**TASK DIRECTIONS:**
Since pictures are not wanted in the copy, output only the rest of each record exactly.

[Saved data entries]
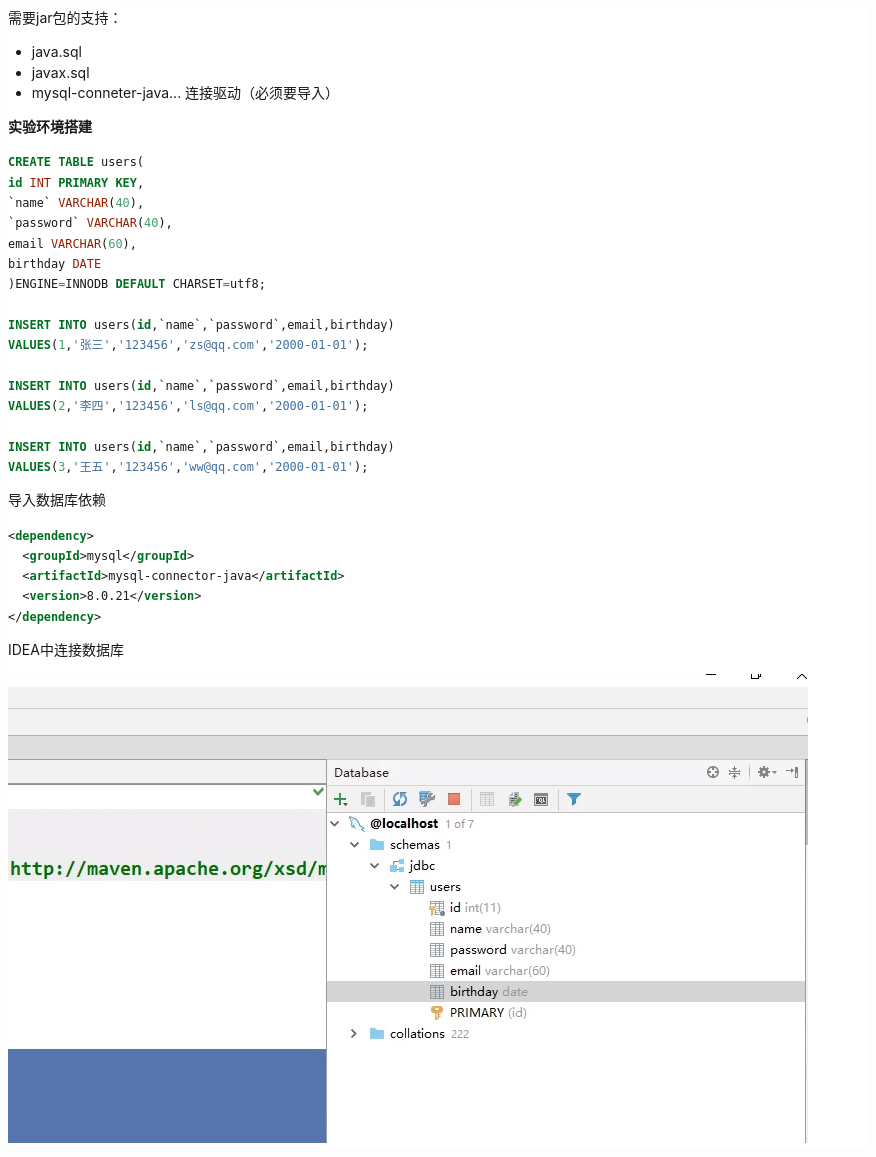 需要jar包的支持：

- java.sql
- javax.sql
- mysql-conneter-java... 连接驱动（必须要导入）



**实验环境搭建**

```sql
CREATE TABLE users(
id INT PRIMARY KEY,
`name` VARCHAR(40),
`password` VARCHAR(40),
email VARCHAR(60),
birthday DATE
)ENGINE=INNODB DEFAULT CHARSET=utf8;

INSERT INTO users(id,`name`,`password`,email,birthday)
VALUES(1,'张三','123456','zs@qq.com','2000-01-01');

INSERT INTO users(id,`name`,`password`,email,birthday)
VALUES(2,'李四','123456','ls@qq.com','2000-01-01');

INSERT INTO users(id,`name`,`password`,email,birthday)
VALUES(3,'王五','123456','ww@qq.com','2000-01-01');
```



导入数据库依赖

```xml
<dependency>
  <groupId>mysql</groupId>
  <artifactId>mysql-connector-java</artifactId>
  <version>8.0.21</version>
</dependency>
```



IDEA中连接数据库

![image-20200927174424359](https://github.com/tz-feng/myStudy/blob/main/Typora-photos/javaweb/image-20200927174424359.png)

**SOLUTION FOR THIS PROBLEM:**
 需要jar包的支持：

- java.sql
- javax.sql
- mysql-conneter-java... 连接驱动（必须要导入）



**实验环境搭建**

```sql
CREATE TABLE users(
id INT PRIMARY KEY,
`name` VARCHAR(40),
`password` VARCHAR(40),
email VARCHAR(60),
birthday DATE
)ENGINE=INNODB DEFAULT CHARSET=utf8;

INSERT INTO users(id,`name`,`password`,email,birthday)
VALUES(1,'张三','123456','zs@qq.com','2000-01-01');

INSERT INTO users(id,`name`,`password`,email,birthday)
VALUES(2,'李四','123456','ls@qq.com','2000-01-01');

INSERT INTO users(id,`name`,`password`,email,birthday)
VALUES(3,'王五','123456','ww@qq.com','2000-01-01');
```



导入数据库依赖

```xml
<dependency>
  <groupId>mysql</groupId>
  <artifactId>mysql-connector-java</artifactId>
  <version>8.0.21</version>
</dependency>
```



IDEA中连接数据库

![image-20200927174424359](https://github.com/tz-feng/myStudy/blob/main/Typora-photos/javaweb/image-20200927174424359.png)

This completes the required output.